Movies, like novels and all other forms of literature, are an avenue through which the paradoxes of life are picked up, dusted off, and examined. There has never been a movie which has exemplified that concept more than the 2018 blockbuster Black Panther.
While we have come to expect dazzlingly beautiful fight scenes and significant amounts of character development from a Marvel film, this movie has done something that very few—if any—films have done in the age of the Superhero: address the social, political, and ideological issues facing the black community in the United States and around the world.
It is incredibly easy to sit in the movie theatre and be drawn into the world of the Wakandans. It is incredibly easy to follow T’Challa as he ascends to the highest political and social position in his country following his father’s death. It is also incredibly east to pick up the multiple strains of social commentary pulsing through the film’s plot like vibranium pulses through the ground of the Black Panther’s ancestral home. From comments on growing up fatherless to digs at the current political administration; “build bridges…not walls,” this film is much more socially conscious than any other superhero film I have ever encountered. While some films may deal with higher order philosophical questions like whether it is okay to kill or “what makes us human,” this film digs it’s claws into issues that are actively affecting millions of people all around the world and it does so in a film that doesn’t compromise entertainment value for intelligence.
If you haven’t seen the movie, now’s your chance to get out before I ruin anything.
Okay, now that the warning is out of the way, I’m going to glance off one of the most important issues explored in the movie: Loyalty.

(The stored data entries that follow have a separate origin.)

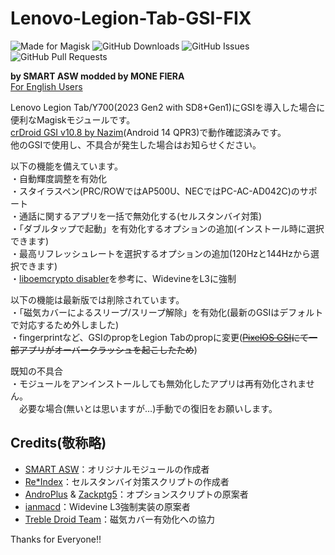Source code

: # Lenovo-Legion-Tab-GSI-FIX
![Made for Magisk](https://img.shields.io/badge/Made%20for-Magisk-teal?style=for-the-badge&logo=magisk)
![GitHub Downloads](https://img.shields.io/github/downloads/monefiera/Lenovo-Legion-Tab-GSI-FIX/total?color=green&style=for-the-badge&logo=github)
![GitHub Issues](https://img.shields.io/github/issues/monefiera/Lenovo-Legion-Tab-GSI-FIX?style=for-the-badge&logo=github)
![GitHub Pull Requests](https://img.shields.io/github/issues-pr/monefiera/Lenovo-Legion-Tab-GSI-FIX?style=for-the-badge&logo=github)  

**by SMART ASW modded by MONE FIERA**  
[For English Users](https://github.com/monefiera/Lenovo-Legion-Tab-GSI-FIX/blob/main/README_EN.md)  

Lenovo Legion Tab/Y700(2023 Gen2 with SD8+Gen1)にGSIを導入した場合に便利なMagiskモジュールです。  
[crDroid GSI v10.8 by Nazim](https://github.com/naz664/crDroid_gsi/releases/tag/v2024.09.13)(Android 14 QPR3)で動作確認済みです。  
他のGSIで使用し、不具合が発生した場合はお知らせください。  

以下の機能を備えています。  
・自動輝度調整を有効化  
・スタイラスペン(PRC/ROWではAP500U、NECではPC-AC-AD042C)のサポート  
・通話に関するアプリを一括で無効化する(セルスタンバイ対策)  
・「ダブルタップで起動」を有効化するオプションの追加(インストール時に選択できます)  
・最高リフレッシュレートを選択するオプションの追加(120Hzと144Hzから選択できます)  
・[liboemcrypto disabler](https://xdaforums.com/t/magisk-module-liboemcrypto-disabler-for-drm-protected-content-netflix-my5-etc.3794393/)を参考に、WidevineをL3に強制

以下の機能は最新版では削除されています。  
・「磁気カバーによるスリープ/スリープ解除」を有効化(最新のGSIはデフォルトで対応するため外しました)  
・fingerprintなど、GSIのpropをLegion Tabのpropに変更(~~[PixelOS GSI](https://github.com/MisterZtr/PixelOS_gsi/)にて一部アプリがオーバークラッシュを起こしたため~~)  

既知の不具合  
・モジュールをアンインストールしても無効化したアプリは再有効化されません。  
　必要な場合(無いとは思いますが…)手動での復旧をお願いします。  

## Credits(敬称略)  
- [SMART ASW](https://smartasw.com/)：オリジナルモジュールの作成者  
- [Re*Index](https://reindex-ot.github.io/)：セルスタンバイ対策スクリプトの作成者  
- [AndroPlus](https://androplus.jp/) & [Zackptg5](https://zackptg5.com/)：オプションスクリプトの原案者  
- [ianmacd](https://t.co/rvLEb1sEcM)：Widevine L3強制実装の原案者
- [Treble Droid Team](https://github.com/TrebleDroid)：磁気カバー有効化への協力  

Thanks for Everyone!!
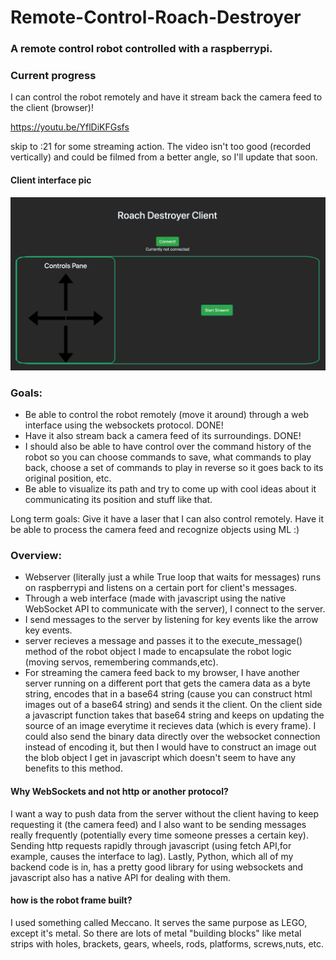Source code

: # Remote-Control-Roach-Destroyer

### A remote control robot controlled with a raspberrypi.



### Current progress
I can control the robot remotely and have it stream back the camera feed to the client (browser)!

https://youtu.be/YflDiKFGsfs 

skip to :21 for some streaming action. The video isn't too good (recorded vertically) and could be filmed from a better angle, so I'll update that soon.

#### Client interface pic
![alt text](https://github.com/zumaad/Remote-Control-Roach-Destroyer/blob/master/clientInterface.png)

### Goals: 
- Be able to control the robot remotely (move it around) through a web interface using the websockets protocol. DONE!
- Have it also stream back a camera feed of its surroundings. DONE!
- I should also be able to have control over the command history of the robot so you can choose commands to save, what commands to play back, choose a set of commands to play in reverse so it goes back to its original position, etc. 
- Be able to visualize its path and try to come up with cool ideas about it communicating its position and stuff like that.

Long term goals: Give it have a laser that I can also control remotely. Have it be able to process the camera feed and recognize objects using ML :)

### Overview: 
- Webserver (literally just a while True loop that waits for messages) runs on raspberrypi and listens on a certain port for client's messages. 
- Through a web interface (made with javascript using the native WebSocket API to communicate with the server), I connect to the server.
- I send messages to the server by listening for key events like the arrow key events.
- server recieves a message and passes it to the execute_message() method of the robot object I made to encapsulate the robot logic (moving servos, remembering commands,etc).
- For streaming the camera feed back to my browser, I have another server running on a different port that gets the camera data as a byte string, encodes that in a base64 string (cause you can construct html images out of a base64 string) and sends it the client. On the client side a javascript function takes that base64 string and keeps on updating the source of an image everytime it recieves data (which is every frame). I could also send the binary data directly over the websocket connection instead of encoding it, but then I would have to construct an image out the blob object I get in javascript which doesn't seem to have any benefits to this method.


#### Why WebSockets and not http or another protocol?
I want a way to push data from the server without the client having to keep requesting it (the camera feed) and I also want to be sending messages really frequently (potentially every time someone presses a certain key). Sending http requests rapidly through javascript (using fetch API,for example, causes the interface to lag). Lastly, Python, which all of my backend code is in, has a pretty good library for using websockets and javascript also has a native API for dealing with them.

#### how is the robot frame built?

I used something called Meccano. It serves the same purpose as LEGO, except it's metal. So there are lots of metal "building blocks" like metal strips with holes, brackets, gears, wheels, rods, platforms, screws,nuts, etc. 

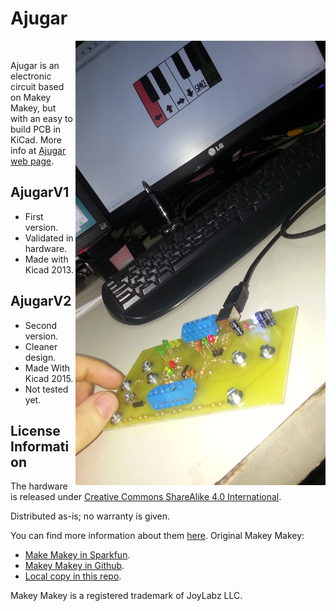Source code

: # Ajugar

<img src="AjugarV1/photos/20150708_210446v.jpg" width="400" align="right"><br>

Ajugar is an electronic circuit based on Makey Makey, but with an easy to build PCB in  KiCad. 
More info at [Ajugar web page](http://www.lacie-unlam.org/dokuwiki/doku.php?id=ajugar_publico).

AjugarV1
--------
  * First version. 
  * Validated in hardware.
  * Made with Kicad 2013.
  
AjugarV2
--------
  * Second version.
  * Cleaner design.
  * Made With Kicad 2015.
  * Not tested yet.

License Information
-------------------
The hardware is released under [Creative Commons ShareAlike 4.0 International](https://creativecommons.org/licenses/by-sa/4.0/).

Distributed as-is; no warranty is given.


You can find more information about them [here](http://www.lacie-unlam.org/).
Original Makey Makey:

  * [Make Makey in Sparkfun](https://www.sparkfun.com/products/11511).
  * [Makey Makey in Github](https://github.com/sparkfun/MaKeyMaKey).
  * [Local copy in this repo](./original/).

Makey Makey is a registered trademark of JoyLabz LLC.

Although the film is centered around the exploits of a fictional country, the questions of loyalty amongst the black community that are fielded in the film are quite real. Loyalty is explored multiple times throughout the film; it begins with T’Chaka’s younger brother—N’Jobu—seemingly betraying Wakanda in order to arm poor black communities in the United States. He wishes to arm them against the systems of individual and institutional oppression preventing American blacks from ascending to heights similar to those of Wakandan blacks. Though N’Jobu’s quest was ultimately a violent one, it was born of a desire to help those less fortunate than he and his country. Regardless of whether his quest was a just one or not, his decision to address American racism put him at odds with his own family—a family which was attached to the status quo. Ultimately, he had to choose between his loyalties to his own country or his loyalties to his son—who is American, but also of his—and thus Wakandan—blood. If you look past his methods, this man was noble at heart and his eventual death makes one question one’s own allegiance. I can’t help but wonder which side of that initial conflict I would have been on…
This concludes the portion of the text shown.